ÂYET-İ KERÎME
Ey Peygamber! Dinlerine uymadıkça Yahudiler de Hrıstiyanlar da senden asla hoşnut olmayacaklardır.
Bakara, 120.
HADÎS-İ ŞERİF
Dünya tatlı ve caziptir. Allah sizi dünyada egemen kılacak ve nasıl davranacağınıza bakacaktır. Dünyadan ve kadınlardan sakının.
Müslim, Rikak, 99.
SÖZÜN ÖZÜ
Bir düşünce için ölümü göze almak, kendini feda ediş değil; hayatı anlamlandırmaktır.
İsmet Özel
Kategori : / AKTÜALİTE
Okunma Sayısı: 2731
Yazar: Meryem Aybike Sinan
BAYRAMLAŞMALARI SMS'LERE Mİ KURBAN VERDİK?

Değerli okuyucularımızın, yani Doğruluş âilesinin ve bütün İslâm âleminin Kurban bayramlarını, ulvî kurbiyetlere vesîle olması niyâzıyla tebrîk ederiz. Nice bayramlara...
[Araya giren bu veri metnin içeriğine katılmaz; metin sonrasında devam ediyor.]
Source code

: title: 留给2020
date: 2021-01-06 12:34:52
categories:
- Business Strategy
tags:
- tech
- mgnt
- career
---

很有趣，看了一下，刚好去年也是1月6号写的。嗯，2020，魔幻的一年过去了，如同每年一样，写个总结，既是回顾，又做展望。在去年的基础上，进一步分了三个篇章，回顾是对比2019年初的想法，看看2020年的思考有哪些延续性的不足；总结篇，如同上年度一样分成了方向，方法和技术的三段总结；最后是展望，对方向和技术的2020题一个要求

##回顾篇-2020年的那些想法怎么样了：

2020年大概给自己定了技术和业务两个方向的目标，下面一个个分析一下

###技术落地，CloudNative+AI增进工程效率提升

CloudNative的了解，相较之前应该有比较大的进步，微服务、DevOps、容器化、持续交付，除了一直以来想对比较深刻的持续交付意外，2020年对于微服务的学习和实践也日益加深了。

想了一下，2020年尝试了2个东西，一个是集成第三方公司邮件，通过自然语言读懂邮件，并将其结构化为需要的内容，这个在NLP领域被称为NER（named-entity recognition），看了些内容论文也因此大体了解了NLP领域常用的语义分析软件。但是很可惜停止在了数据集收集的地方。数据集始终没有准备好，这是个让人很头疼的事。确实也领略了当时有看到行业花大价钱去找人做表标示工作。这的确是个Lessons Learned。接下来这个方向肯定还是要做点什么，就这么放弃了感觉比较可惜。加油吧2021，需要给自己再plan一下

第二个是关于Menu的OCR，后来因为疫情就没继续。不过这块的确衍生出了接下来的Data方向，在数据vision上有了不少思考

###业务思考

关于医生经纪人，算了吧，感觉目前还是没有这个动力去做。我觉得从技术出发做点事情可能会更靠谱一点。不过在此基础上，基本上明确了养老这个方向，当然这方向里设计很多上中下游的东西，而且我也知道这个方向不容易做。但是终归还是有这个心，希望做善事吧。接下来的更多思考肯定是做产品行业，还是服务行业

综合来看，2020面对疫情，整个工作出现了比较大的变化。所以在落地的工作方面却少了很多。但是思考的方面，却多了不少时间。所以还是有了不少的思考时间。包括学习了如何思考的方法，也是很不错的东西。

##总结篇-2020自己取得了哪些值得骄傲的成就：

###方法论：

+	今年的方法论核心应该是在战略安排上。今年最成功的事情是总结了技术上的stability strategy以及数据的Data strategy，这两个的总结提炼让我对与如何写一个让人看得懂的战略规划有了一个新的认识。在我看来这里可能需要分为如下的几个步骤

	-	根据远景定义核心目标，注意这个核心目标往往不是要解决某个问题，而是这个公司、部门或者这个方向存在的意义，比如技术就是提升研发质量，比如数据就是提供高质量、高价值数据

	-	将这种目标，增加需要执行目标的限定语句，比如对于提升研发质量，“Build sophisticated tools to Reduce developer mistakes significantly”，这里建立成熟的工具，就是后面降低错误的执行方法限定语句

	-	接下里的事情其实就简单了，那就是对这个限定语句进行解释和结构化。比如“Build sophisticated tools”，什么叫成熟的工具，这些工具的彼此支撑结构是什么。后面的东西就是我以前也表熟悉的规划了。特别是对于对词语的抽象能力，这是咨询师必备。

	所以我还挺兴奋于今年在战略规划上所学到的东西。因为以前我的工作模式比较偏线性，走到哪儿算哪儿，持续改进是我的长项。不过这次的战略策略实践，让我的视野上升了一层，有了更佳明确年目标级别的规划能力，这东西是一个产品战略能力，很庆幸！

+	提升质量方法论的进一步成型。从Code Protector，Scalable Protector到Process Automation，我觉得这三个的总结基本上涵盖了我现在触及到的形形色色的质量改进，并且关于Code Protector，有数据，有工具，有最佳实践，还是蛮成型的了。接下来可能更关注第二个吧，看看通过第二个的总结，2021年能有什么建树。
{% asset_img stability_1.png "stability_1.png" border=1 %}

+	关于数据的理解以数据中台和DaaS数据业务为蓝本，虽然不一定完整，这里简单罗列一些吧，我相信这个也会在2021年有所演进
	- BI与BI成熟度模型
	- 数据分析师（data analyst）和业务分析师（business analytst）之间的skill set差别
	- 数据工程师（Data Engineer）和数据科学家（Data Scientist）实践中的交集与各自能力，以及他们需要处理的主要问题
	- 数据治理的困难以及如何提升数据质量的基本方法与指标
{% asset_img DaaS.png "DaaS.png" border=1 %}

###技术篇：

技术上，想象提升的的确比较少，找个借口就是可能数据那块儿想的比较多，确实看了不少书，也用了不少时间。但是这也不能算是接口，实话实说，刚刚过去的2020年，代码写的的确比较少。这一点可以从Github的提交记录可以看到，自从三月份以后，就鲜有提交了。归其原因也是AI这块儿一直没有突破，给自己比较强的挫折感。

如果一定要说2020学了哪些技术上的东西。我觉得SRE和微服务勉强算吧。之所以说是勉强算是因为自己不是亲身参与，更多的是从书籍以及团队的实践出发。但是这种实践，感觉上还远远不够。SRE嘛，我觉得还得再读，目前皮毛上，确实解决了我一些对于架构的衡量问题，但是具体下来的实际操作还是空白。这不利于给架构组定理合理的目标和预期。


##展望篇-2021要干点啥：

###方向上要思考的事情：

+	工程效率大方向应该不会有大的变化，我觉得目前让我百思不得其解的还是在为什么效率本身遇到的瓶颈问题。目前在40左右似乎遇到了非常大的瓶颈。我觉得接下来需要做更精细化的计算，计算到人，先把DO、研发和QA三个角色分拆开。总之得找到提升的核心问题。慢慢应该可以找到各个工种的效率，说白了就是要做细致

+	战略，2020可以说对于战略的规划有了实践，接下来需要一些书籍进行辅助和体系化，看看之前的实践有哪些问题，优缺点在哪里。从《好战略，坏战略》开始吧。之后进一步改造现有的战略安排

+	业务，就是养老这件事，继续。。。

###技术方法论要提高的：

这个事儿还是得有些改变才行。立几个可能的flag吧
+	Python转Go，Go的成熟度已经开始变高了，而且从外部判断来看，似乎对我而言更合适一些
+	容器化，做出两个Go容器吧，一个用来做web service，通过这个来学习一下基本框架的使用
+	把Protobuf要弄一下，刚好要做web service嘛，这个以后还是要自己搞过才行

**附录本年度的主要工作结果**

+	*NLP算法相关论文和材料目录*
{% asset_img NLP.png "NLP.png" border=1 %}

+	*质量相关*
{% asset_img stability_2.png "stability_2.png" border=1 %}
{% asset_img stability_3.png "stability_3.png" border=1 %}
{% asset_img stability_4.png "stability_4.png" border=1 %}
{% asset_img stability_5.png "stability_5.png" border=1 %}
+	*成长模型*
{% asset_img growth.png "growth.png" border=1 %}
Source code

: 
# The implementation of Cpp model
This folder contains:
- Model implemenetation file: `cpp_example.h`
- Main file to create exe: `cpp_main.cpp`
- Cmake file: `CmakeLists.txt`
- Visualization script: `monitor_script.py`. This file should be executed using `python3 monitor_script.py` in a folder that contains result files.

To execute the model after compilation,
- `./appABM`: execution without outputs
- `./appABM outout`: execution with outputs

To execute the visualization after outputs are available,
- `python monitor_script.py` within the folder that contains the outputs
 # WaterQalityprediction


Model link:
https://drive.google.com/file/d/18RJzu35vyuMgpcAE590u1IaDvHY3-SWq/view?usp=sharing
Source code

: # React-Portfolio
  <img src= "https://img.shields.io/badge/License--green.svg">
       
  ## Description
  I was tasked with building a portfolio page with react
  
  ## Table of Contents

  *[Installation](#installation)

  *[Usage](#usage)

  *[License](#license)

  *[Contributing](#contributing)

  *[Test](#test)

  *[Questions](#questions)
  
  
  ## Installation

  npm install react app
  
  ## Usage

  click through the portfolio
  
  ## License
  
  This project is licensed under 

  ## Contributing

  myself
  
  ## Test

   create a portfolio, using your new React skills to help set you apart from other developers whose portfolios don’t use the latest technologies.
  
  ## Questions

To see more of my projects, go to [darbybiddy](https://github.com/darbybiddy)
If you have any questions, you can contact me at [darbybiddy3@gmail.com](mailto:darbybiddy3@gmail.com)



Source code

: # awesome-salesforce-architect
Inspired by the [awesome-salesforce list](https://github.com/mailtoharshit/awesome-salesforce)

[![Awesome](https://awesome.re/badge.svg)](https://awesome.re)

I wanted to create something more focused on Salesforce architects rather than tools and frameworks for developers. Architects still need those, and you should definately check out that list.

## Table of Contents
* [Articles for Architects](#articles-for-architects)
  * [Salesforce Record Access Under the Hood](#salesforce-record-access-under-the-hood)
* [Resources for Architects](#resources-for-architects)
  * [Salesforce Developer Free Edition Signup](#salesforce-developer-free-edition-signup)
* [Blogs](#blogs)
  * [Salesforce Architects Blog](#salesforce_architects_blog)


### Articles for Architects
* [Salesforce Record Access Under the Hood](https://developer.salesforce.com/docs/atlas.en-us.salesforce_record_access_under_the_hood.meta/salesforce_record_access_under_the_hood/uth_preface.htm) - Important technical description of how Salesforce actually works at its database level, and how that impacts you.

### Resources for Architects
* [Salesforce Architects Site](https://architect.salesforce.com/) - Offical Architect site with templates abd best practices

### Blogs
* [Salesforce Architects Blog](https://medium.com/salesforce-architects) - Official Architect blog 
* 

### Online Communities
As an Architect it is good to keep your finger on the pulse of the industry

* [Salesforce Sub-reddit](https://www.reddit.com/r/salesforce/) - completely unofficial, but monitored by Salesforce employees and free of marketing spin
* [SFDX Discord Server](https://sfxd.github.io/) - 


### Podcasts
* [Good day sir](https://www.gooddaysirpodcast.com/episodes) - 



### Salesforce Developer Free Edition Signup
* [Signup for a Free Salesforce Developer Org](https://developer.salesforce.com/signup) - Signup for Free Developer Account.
Meryem Aybike Sinan'ın yazısını sunuyoruz.

O zamanlar...

 Böyle değildi.

Kurban Bayramlarını et bayramına çevirmemiştik galiba. Bayramlaşmaları sms’lere kurban vermemiştik! Iraklara düşmemiş, sılaya küsmemiştik…

O zamanlar sevdiklerimizle yan yana, can cana bayrama el verirdik. Yakınlaşır, yaklaştırırdık. Arefe günü erken başlardık sanki bayramlaşmaya…  Arefe, sabah, öğlen derken, ikindi huzurunda tatlı tatlı yıkanır, saçlarını akşam safalarına tarattıktan sonra beyaz feracesini örtünüp, mahçup bir genç kız edasıyla, sisli dağların arkasına saklanırdı. Günbatımı ellerini çekince, akşam ağır ağır yürüyüşüyle, güne inat her şeyin üzerini siyah yeldirmesiyle kapatıverirdi. Bir sessizlik ve sükûnet sarardı her yanı. Evlerin perdeleri içerdeki mahremi dışarı sızdırmaz, sıkıca sarardı içerdeki aydınlığı. Ağırlaşıp kapanan göz kapakları bayrama açılırdı. İbrahim sadakatinin ve İsmail teslimiyetinin şavkı vururdu kalplere. Yakınlaşırdı cümle mahlûkat!

        İşte o zamanlar...

Böyle değildi. Kurban bayramlarını et bayramına çevirmemiştik daha!       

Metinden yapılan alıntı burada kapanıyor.